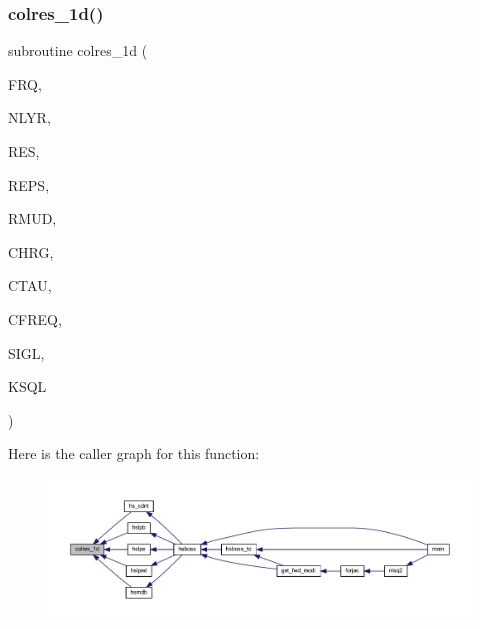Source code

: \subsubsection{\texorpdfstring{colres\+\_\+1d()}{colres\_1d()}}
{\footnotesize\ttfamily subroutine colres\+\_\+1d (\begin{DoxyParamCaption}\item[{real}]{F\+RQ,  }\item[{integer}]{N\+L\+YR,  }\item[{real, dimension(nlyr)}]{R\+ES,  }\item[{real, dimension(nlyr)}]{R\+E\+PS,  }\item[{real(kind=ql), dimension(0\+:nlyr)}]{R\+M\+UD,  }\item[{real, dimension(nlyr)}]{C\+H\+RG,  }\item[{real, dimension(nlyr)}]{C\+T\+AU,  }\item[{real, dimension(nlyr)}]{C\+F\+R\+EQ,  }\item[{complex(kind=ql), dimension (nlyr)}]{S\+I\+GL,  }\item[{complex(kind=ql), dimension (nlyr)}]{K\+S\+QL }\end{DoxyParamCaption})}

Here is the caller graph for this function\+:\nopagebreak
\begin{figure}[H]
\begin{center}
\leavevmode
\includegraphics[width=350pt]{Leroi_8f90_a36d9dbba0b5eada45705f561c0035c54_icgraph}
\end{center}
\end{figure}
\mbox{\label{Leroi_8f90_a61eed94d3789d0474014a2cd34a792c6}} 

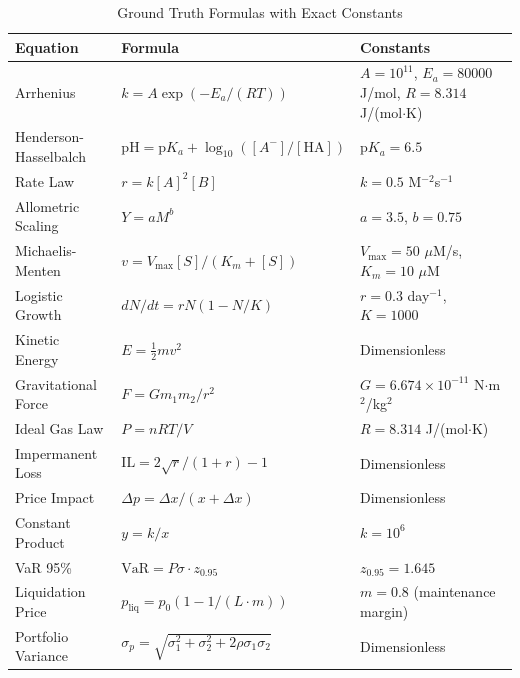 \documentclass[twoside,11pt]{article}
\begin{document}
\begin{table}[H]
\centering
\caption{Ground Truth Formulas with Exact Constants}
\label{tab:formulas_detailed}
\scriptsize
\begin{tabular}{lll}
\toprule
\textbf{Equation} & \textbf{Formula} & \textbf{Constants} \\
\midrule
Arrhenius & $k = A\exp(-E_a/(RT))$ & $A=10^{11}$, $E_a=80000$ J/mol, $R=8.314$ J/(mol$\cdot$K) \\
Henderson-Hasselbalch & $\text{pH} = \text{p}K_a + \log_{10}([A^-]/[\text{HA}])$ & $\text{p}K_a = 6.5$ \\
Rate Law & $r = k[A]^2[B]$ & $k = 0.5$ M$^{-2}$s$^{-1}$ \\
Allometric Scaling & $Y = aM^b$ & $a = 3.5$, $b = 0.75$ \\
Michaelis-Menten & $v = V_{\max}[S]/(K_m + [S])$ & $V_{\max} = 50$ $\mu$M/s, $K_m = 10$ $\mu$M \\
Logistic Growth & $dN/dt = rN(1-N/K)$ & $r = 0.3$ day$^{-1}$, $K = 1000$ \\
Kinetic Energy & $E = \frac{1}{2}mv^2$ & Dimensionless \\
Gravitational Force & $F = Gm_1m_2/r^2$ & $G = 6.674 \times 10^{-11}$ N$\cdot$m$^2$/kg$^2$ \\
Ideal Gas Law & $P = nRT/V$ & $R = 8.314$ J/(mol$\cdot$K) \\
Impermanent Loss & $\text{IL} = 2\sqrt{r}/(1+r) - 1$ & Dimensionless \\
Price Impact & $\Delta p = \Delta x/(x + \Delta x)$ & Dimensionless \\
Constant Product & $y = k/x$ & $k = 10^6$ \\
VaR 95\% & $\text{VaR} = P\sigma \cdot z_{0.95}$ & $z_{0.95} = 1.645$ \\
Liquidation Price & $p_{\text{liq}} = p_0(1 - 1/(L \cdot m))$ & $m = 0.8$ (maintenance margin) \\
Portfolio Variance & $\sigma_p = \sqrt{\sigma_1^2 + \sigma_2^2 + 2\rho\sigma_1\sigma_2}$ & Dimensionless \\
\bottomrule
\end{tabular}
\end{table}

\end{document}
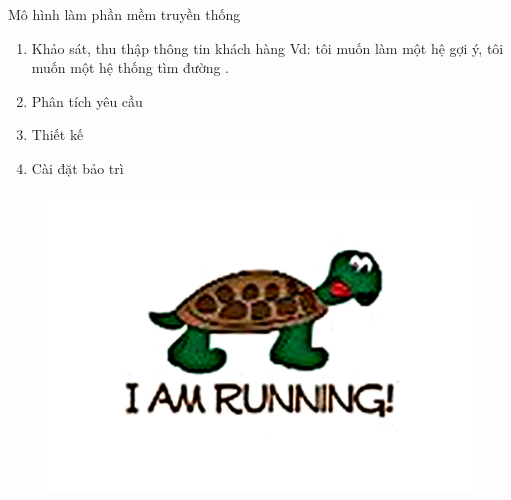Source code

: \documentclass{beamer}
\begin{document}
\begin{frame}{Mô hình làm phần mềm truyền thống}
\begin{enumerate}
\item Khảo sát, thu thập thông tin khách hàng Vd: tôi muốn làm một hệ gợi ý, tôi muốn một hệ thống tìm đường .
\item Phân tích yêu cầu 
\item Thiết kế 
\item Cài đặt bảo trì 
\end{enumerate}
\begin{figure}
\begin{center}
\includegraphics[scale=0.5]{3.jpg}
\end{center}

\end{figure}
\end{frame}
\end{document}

## TO DO
Report the count of lines in the entries that contain "Price". Nothing else should be given.

## SOLUTION TO THE PROBLEM
2